Key transportation improvements needed for a Boston Olympics bid include expansion of South Station and the removal of the South Boston Postal Annex, the Green Line extension to Somerville and Medford, the new interchange and proposed West Station at Beacon Yards, new cars for the Red and Orange lines, and new power and signaling systems. Most of the projects are either under way or planned, but funding and significant logistical hurdles remain for several of the projects.
Reporters grilled O’Connell on whether a referendum should be held on whether the state and Boston should play host to the Olympics. O’Connell said citizens have the right to mount referendums, but he said he hoped a vote would not be needed, noting it’s difficult to encapsulate the complexity of an Olympics bid in an up-or-down vote.

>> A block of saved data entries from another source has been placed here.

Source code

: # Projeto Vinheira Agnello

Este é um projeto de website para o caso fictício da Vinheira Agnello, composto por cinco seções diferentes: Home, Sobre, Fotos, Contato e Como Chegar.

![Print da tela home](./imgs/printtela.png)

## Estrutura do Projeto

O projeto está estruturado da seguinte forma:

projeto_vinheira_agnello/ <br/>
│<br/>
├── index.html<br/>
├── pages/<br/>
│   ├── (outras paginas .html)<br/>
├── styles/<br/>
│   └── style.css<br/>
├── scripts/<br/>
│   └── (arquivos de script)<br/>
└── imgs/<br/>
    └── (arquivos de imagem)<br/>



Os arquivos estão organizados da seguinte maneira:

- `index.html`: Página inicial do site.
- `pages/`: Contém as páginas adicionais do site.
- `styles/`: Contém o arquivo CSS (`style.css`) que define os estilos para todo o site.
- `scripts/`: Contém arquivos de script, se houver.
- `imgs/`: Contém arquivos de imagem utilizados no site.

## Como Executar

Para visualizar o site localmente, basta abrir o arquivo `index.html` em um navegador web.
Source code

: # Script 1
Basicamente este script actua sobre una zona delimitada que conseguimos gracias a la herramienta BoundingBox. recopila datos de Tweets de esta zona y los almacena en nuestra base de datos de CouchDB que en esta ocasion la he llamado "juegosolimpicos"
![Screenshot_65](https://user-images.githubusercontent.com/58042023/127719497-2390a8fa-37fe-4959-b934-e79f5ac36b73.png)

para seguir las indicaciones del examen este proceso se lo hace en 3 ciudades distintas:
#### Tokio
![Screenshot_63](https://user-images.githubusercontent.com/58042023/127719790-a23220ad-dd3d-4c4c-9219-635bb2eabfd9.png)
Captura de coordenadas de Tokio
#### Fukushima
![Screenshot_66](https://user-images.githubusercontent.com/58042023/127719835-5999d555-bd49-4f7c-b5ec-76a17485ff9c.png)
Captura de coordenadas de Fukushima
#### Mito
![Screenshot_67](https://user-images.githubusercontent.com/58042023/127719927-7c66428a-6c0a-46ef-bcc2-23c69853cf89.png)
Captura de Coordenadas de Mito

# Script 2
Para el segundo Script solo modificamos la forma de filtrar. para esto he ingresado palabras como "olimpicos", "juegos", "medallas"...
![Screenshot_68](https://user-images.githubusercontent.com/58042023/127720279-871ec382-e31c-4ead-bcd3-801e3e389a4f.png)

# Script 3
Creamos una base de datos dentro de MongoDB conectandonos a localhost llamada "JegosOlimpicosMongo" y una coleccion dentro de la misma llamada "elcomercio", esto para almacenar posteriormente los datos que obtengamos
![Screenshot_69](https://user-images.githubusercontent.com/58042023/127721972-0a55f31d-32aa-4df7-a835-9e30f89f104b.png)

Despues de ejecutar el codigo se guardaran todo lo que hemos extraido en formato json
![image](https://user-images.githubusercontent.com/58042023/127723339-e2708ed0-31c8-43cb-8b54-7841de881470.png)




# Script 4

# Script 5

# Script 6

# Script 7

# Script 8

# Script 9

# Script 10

He also refused to say whether Boston 2024 would continue with its Olympics bid if voters rejected the idea, noting that the wording of any question would dictate the group’s strategy.Asked why the have-nots in the Boston area would support an Olympics bid, O’Connell said the have-nots would benefit from the low-skilled jobs created and the transportation improvements. “The have-nots of the city ride the T,” he said.
A more recent WBUR poll found that Bostonian favor an Olympics bid by a 50-33 margin, but three-quarters of those polled said they favored a referendum on the issue.